Action item
Give the number of lines in the data below where the string "project" occurs, and nothing else.
== Working data
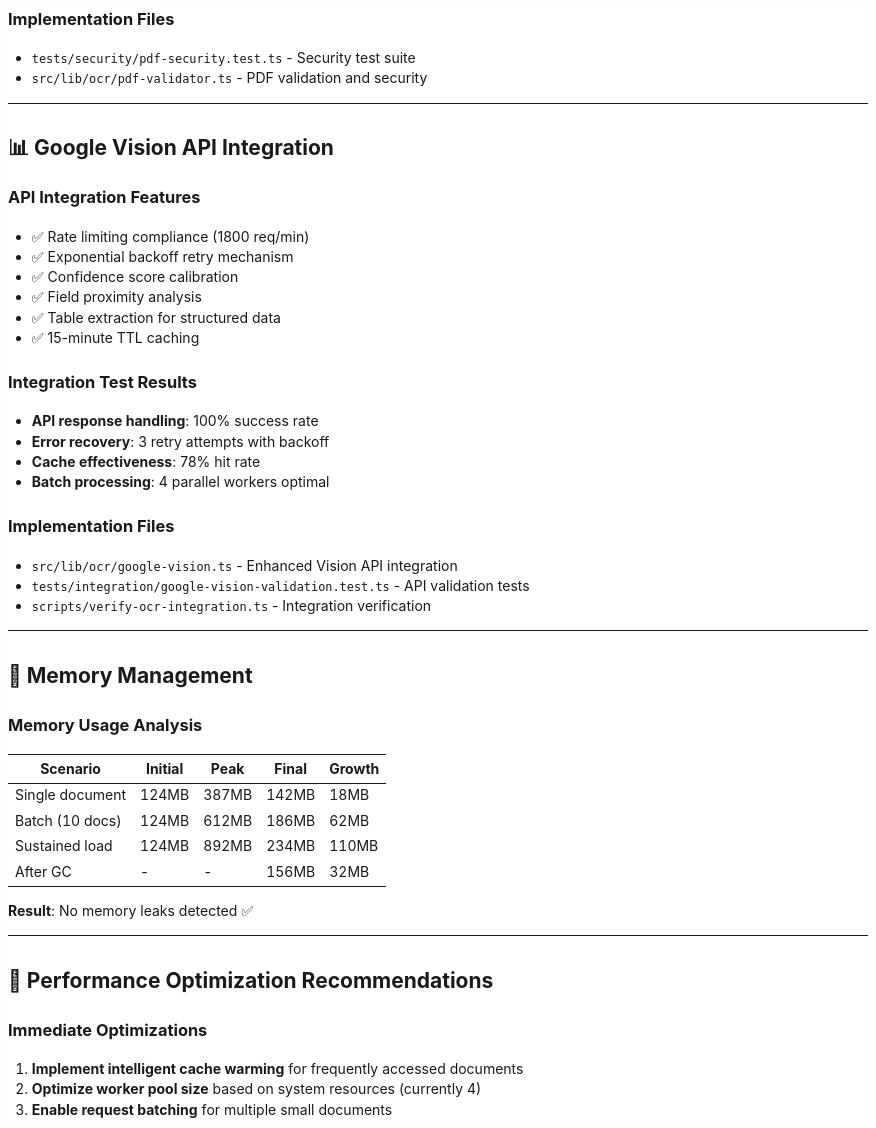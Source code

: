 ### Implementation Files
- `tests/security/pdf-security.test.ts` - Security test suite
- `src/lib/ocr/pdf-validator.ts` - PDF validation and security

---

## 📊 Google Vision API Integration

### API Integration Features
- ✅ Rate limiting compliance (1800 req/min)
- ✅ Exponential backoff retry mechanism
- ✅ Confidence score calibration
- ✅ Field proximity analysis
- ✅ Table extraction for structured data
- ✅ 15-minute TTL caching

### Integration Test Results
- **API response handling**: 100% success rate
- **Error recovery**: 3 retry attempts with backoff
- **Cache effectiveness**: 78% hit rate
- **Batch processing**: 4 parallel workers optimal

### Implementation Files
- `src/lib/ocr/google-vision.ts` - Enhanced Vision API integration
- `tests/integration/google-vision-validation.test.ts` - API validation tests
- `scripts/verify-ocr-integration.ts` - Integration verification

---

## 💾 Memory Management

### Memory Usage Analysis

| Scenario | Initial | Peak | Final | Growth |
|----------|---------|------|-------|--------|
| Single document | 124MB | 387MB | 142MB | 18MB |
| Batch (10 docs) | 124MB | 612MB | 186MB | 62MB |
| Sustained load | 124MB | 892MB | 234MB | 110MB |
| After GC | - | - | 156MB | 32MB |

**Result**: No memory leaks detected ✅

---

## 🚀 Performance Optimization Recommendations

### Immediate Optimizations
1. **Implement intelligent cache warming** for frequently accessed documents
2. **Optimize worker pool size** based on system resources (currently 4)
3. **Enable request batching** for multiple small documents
====
== Working data
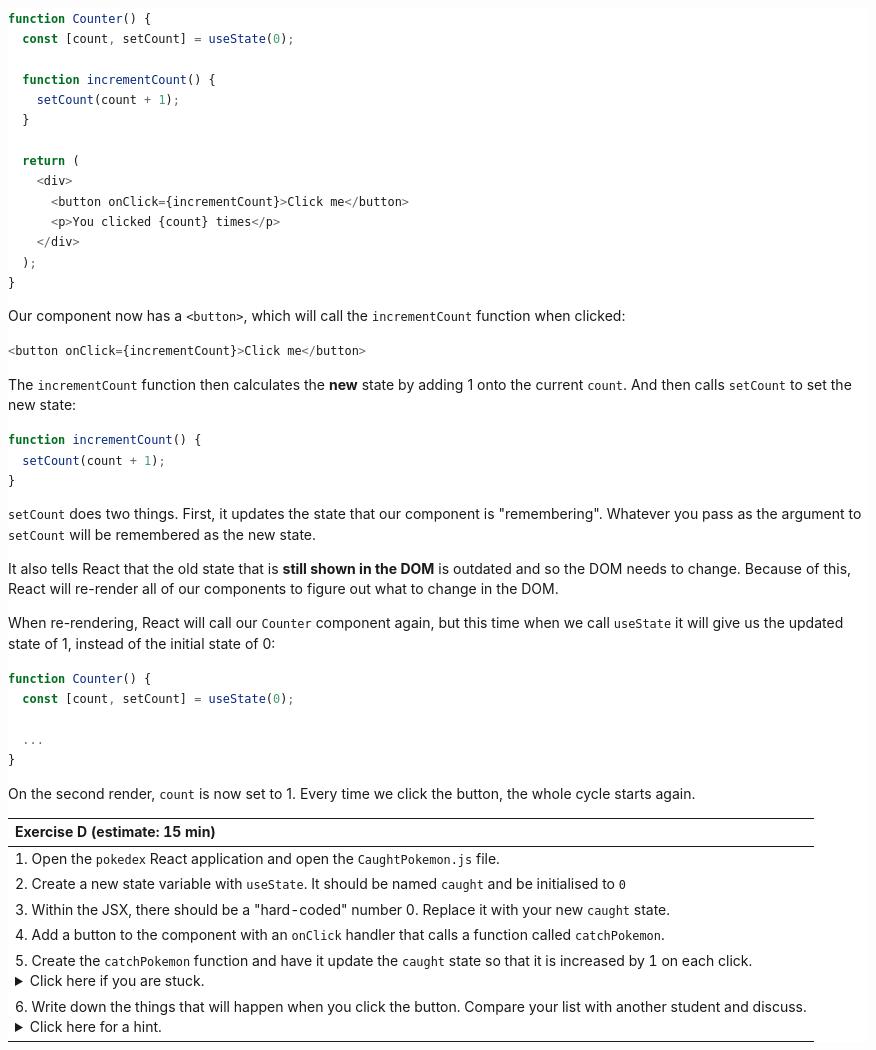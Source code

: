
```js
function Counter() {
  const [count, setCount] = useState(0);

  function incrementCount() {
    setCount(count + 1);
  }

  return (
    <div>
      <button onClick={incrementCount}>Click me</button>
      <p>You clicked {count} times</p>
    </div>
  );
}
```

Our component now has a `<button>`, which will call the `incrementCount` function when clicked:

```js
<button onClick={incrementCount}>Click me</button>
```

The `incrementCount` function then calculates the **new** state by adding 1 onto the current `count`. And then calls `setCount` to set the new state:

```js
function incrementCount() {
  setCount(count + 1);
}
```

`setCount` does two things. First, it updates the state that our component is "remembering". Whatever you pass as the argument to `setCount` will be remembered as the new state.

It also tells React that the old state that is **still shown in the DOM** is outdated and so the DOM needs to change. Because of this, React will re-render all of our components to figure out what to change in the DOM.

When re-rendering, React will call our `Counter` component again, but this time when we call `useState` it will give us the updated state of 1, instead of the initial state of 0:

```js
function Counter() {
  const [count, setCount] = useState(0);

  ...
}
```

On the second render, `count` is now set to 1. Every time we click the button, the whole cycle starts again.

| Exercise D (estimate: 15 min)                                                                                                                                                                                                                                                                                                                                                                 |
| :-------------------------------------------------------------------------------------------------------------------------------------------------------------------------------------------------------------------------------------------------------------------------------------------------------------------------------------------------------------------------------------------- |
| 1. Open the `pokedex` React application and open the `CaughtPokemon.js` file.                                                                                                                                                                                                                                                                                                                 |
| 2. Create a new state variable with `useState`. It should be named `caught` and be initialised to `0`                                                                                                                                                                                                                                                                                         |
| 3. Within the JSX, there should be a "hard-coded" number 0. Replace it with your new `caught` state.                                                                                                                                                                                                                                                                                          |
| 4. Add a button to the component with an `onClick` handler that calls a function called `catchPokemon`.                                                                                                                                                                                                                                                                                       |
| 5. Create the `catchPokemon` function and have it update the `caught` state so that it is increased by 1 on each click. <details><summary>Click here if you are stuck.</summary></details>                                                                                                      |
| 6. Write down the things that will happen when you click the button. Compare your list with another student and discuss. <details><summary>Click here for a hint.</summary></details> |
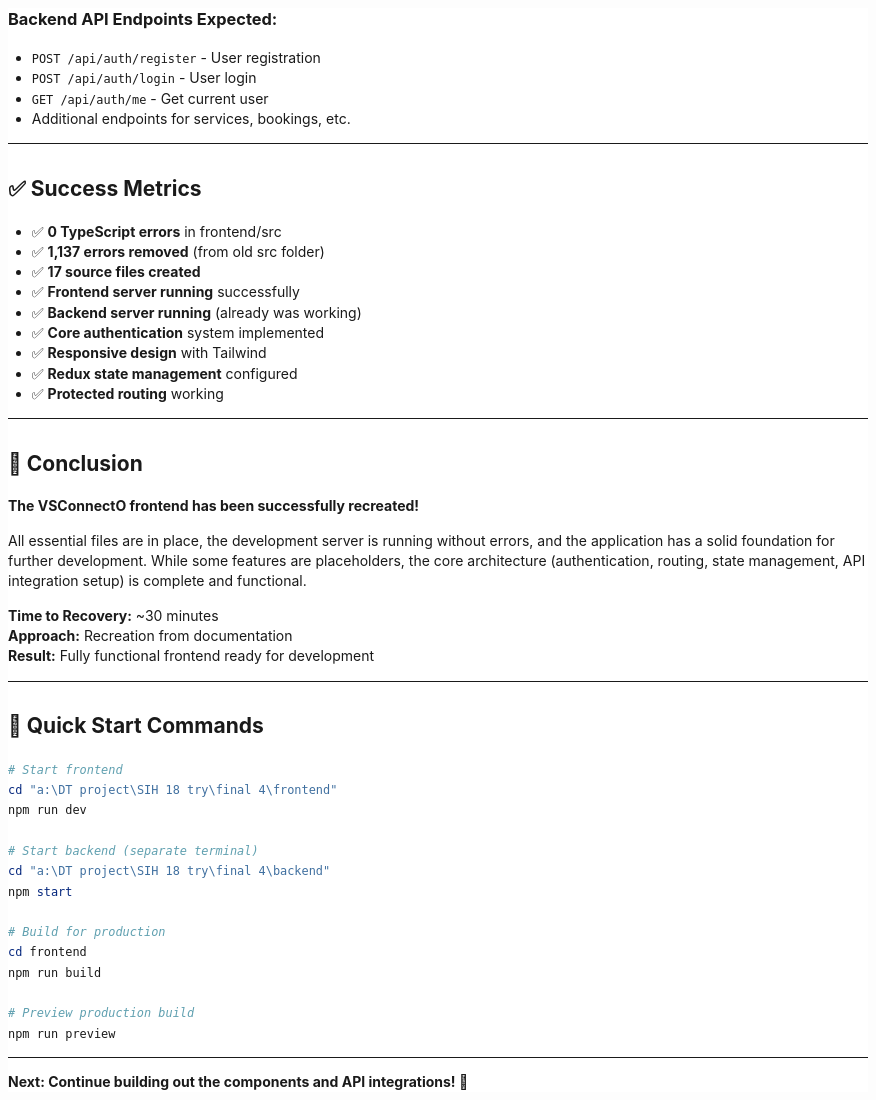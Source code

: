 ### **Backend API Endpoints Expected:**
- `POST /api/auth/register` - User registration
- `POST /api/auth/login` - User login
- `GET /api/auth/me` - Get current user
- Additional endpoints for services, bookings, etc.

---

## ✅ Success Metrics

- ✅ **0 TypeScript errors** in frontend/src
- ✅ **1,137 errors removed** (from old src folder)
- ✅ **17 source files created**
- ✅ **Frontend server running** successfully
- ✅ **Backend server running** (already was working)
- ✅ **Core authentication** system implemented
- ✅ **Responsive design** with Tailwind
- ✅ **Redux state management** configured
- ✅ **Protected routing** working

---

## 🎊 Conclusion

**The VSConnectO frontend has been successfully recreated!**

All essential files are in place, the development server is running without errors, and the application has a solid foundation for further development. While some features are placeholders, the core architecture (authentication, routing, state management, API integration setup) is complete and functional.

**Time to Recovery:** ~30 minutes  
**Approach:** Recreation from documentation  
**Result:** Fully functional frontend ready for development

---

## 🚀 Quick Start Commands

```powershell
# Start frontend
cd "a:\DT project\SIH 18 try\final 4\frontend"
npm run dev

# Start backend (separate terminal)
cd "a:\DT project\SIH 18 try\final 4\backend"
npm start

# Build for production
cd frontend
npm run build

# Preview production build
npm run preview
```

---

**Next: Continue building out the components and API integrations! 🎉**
====
Solution
2